If we divide $200 \cdot 101$ coins firstly in $200$ groups with $101$ coins each, and then one of these groups we divide into $101$ groups of one coin each, we would obtain $300$ groups with exactly $101$ special coins.
In general let $x_1 \leq x_2 \leq \ldots \leq x_{200}$ be the amounts of coins in the first grouping. If we prove that in the second grouping there are at most $199$ groups without a special coin, then we would have at least $300 - 199 = 101$ groups with at least one special coin in each and thus the special coins would be at least $101$.
Suppose otherwise, i.e. that there exist $200$ groups without special coins and let $y_1 \leq y_2 \leq \ldots \leq y_{200}$ be the amounts of coins in these groups.
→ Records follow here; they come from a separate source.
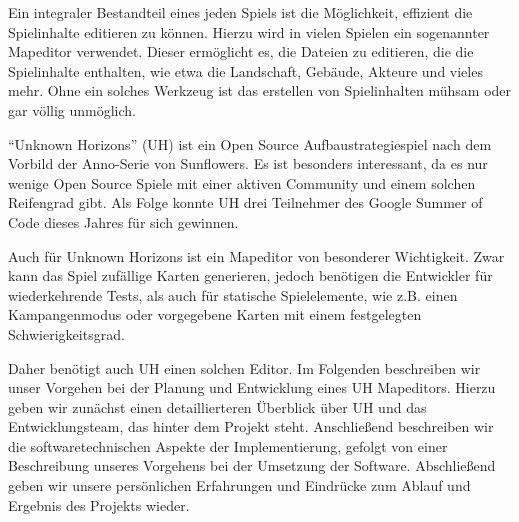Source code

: Ein integraler Bestandteil eines jeden Spiels ist die Möglichkeit, effizient die Spielinhalte
editieren zu können. Hierzu wird in vielen Spielen ein sogenannter Mapeditor verwendet.
Dieser ermöglicht es, die Dateien zu editieren, die die Spielinhalte enthalten, wie etwa
die Landschaft, Gebäude, Akteure und vieles mehr.
Ohne ein solches Werkzeug ist das erstellen von Spielinhalten mühsam oder gar
völlig unmöglich.

\enquote{Unknown Horizons} (UH) ist ein Open Source
Aufbaustrategiespiel nach dem Vorbild der Anno-Serie von Sunflowers.
Es ist
besonders interessant, da es nur wenige Open Source Spiele mit einer aktiven
Community und einem solchen Reifengrad gibt. Als Folge konnte UH drei Teilnehmer des
Google Summer of Code dieses Jahres für sich gewinnen.

Auch für Unknown Horizons ist ein Mapeditor von besonderer Wichtigkeit. Zwar kann das
Spiel zufällige Karten generieren, jedoch benötigen die Entwickler für wiederkehrende
Tests, als auch für statische Spielelemente, wie z.B. einen Kampangenmodus oder vorgegebene
Karten mit einem festgelegten Schwierigkeitsgrad.

Daher benötigt auch UH einen solchen Editor. Im Folgenden beschreiben wir unser Vorgehen
bei der Planung und Entwicklung eines UH Mapeditors. Hierzu geben wir zunächst einen
detaillierteren Überblick über UH und das Entwicklungsteam, das hinter dem Projekt steht.
Anschließend beschreiben wir die softwaretechnischen Aspekte der Implementierung, gefolgt
von einer Beschreibung unseres Vorgehens bei der Umsetzung der Software. Abschließend
geben wir unsere persönlichen Erfahrungen und Eindrücke zum Ablauf und Ergebnis des Projekts
wieder.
Since $\sum_{i=1}^{200} x_i > \sum_{i=1}^{200} y_i$, there exists a $j$, such that $x_i \leq y_i$ for all $i\leq j-1$ and $x_j > y_j$.
The coins in each groups $y_i$, $i \leq j-1$, are not special, so in the first grouping they have been in a group with amount of coins, not exceeding $y_i$. But all groups $x_{j+1}, x_{j+2}, \ldots, x_{200}$ have more coins than all of $y_i$, $i \leq j-1$. Hence all coins in $y_1,\ldots,y_j$ are among the coins $x_1,x_2,\ldots,x_{j-1}$. Therefore $\sum_{k=1}^j y_k \leq \sum_{k=1}^{j-1} x_k$, contradicting $x_i \leq y_i$ for $i\leq j-1$ and $y_j > 0$. The result folows.